Addressing the Needs of an Aging Generation
June 21, 2011
By Elizabeth Chapin
Many of the CSU’s campuses have degree and certificate programs in gerontology. The importance of this field continues to increase due to the rapid growth of California’s older population. But just what is gerontology, and what does a gerontologist actually do?
The California Health and Human Services Agency reports that California is home to nearly six million people over 60—the largest older adult population in the nation—a total that is rapidly increasing due to the aging baby-boomer population. The CHHSA reports that as California’s population ages, the state can expect enormous changes—affecting its economy, housing, leisure, transportation, health, social services and public resource allocation.
Therefore, gerontology, which studies the aging processes and individuals as they grow from middle age through later life, is becoming increasingly important and makes an impact on healthcare, policies and the overall quality of life for California’s older residents.
Gerontology includes the study of physical, mental, and social changes in older people as they age, as well as the application of this knowledge to policies, programs, disease, and comprehensive care. CSU graduates with backgrounds in gerontology work directly with older persons in program development, direct care, and counseling, but also research aging processes and related diseases such as Alzheimer’s and osteoporosis, plan and administer community programs for older persons, and advocate on behalf of older persons for policy changes.
Policy change is an area where Cal State L.A. Social Work professor and director of the Applied Gerontology Institute Valentine Villa has made an impact. Villa, co-chair of research for the Los Angeles Partnership for Evidence-Based Solutions in Elder Health, took part in developing a program to promote health literacy among older Latinos.
“In general, low-income Americans and racial and ethnic minorities experience disproportionately higher rates of disease, fewer treatment options and reduced access to care,” Villa says. “When you add the element of an aging population, it definitely becomes more of a concern.”
Her research has led to proposed policy changes as well as strategies to reach California’s diverse older population-such as creating more culturally sensitive messaging. A better understanding of the needs of older Californians with increasingly diverse demographics can help policymakers create solutions to critical issues.
CSU gerontology students are also helping to improve the health of older Californians through service and education.
The Center for Disease Control reports that many available services are underutilized by older Americans—the fact that many Medicare beneficiaries do not receive the full range of recommended covered preventative services leads to consequences that not only affect state healthcare, but their lives. For example, the CDC reports that more than 35 percent of Californians age 65 and older do not get a yearly flu shot. However, 85 percent of deaths and 63 percent of hospitalizations attributed to the flu occur in this age group. Education about the importance of a simple flu shot can save lives and money.

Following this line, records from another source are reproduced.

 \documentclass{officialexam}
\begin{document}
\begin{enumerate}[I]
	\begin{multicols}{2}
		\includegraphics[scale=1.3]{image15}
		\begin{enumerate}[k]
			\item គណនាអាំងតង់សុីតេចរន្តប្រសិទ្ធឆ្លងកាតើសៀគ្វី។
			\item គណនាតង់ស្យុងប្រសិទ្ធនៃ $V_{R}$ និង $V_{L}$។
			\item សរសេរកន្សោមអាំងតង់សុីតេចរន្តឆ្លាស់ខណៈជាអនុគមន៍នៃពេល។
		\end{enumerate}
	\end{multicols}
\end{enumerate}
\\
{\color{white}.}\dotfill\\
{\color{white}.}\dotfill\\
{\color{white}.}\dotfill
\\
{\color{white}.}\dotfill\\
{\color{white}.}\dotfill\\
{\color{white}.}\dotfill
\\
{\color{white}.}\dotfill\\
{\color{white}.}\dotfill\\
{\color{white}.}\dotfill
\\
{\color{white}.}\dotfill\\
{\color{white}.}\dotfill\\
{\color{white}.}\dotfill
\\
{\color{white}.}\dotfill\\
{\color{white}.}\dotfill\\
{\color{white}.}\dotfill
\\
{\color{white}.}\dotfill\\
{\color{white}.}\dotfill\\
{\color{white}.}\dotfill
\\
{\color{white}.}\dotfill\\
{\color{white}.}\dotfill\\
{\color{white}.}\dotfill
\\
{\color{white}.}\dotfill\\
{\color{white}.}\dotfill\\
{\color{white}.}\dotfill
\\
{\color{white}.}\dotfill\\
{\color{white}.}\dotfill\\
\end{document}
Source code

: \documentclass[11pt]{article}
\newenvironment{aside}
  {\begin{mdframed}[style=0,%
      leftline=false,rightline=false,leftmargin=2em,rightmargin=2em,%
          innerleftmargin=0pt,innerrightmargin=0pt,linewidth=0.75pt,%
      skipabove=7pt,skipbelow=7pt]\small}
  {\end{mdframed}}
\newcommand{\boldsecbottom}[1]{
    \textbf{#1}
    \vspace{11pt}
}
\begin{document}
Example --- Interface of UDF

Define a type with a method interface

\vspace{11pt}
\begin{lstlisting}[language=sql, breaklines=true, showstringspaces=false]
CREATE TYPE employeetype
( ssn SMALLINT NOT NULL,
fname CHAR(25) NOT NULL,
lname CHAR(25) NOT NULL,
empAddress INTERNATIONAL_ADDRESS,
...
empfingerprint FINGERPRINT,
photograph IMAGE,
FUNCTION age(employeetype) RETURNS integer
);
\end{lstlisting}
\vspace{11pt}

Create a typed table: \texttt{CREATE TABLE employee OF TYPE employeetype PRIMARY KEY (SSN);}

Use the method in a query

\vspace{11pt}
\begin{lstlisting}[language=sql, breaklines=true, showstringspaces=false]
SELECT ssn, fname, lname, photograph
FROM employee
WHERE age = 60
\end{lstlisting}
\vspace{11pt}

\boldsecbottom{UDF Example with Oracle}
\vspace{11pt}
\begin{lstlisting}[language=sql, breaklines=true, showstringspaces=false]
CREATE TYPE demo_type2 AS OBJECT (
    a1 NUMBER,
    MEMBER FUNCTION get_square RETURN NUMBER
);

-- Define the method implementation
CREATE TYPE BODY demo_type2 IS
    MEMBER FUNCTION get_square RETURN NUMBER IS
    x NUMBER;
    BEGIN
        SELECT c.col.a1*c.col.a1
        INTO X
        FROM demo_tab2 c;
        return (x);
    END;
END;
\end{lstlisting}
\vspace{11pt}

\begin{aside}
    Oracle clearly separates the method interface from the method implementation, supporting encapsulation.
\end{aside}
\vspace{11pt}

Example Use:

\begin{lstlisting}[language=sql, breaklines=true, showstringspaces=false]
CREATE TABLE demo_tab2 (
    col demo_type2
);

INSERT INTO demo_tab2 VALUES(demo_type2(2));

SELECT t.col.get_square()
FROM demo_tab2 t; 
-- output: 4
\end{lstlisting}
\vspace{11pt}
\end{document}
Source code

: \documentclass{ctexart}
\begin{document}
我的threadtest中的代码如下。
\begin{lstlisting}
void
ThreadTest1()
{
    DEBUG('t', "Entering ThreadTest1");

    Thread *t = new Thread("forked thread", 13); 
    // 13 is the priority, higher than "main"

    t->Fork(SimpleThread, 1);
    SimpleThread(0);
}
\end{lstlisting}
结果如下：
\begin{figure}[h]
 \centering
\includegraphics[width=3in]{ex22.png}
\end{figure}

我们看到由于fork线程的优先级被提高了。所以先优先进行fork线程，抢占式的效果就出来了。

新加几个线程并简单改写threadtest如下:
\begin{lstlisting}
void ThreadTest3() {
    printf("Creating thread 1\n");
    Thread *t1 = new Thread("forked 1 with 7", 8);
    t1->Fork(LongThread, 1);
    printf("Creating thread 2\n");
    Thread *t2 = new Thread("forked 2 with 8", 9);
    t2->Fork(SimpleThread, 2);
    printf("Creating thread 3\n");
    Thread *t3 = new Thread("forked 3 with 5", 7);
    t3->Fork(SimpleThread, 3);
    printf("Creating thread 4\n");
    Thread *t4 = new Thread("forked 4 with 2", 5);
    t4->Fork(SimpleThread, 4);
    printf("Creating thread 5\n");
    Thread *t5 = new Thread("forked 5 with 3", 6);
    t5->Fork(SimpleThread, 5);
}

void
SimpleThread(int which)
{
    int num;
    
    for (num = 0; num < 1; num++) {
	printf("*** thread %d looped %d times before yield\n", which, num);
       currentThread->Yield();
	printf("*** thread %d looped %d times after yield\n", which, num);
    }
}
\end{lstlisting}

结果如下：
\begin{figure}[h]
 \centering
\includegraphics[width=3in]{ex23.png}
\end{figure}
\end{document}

Most of the gerontology programs require field experience which includes placement with local and state health-related agencies and service organizations. At San Diego State, students in both the undergraduate and the graduate programs are required to undertake two of these internships. While completing their internships, students work in a variety of organizations that focus on policy development and analysis, service delivery, housing, and general programs that support the daily needs of older people.
As another example, gerontology students at Sacramento State take part in hands-on projects including educating seniors in adult day health care facilities about nutrition and other health concerns, and working one-on-one with residents of nursing homes to address their concerns and ultimately improve their care.
Villa notes that the growth of California’s older population isn’t just an issue that’s going to affect senior centers. She says it’s going to increase the demand for gerontology knowledge in multiple disciplines.
“Right now, 12 percent of California’s population is over 65. By the year 2050, that’s going to increase to 25 percent. It’s going to impact all aspects of society,” said Villa. “It’s inevitable that all CSU graduates, and especially those in applied sciences, are going to be working directly with this population, and (with this knowledge) they are going to be even more prepared to enter the workforce.”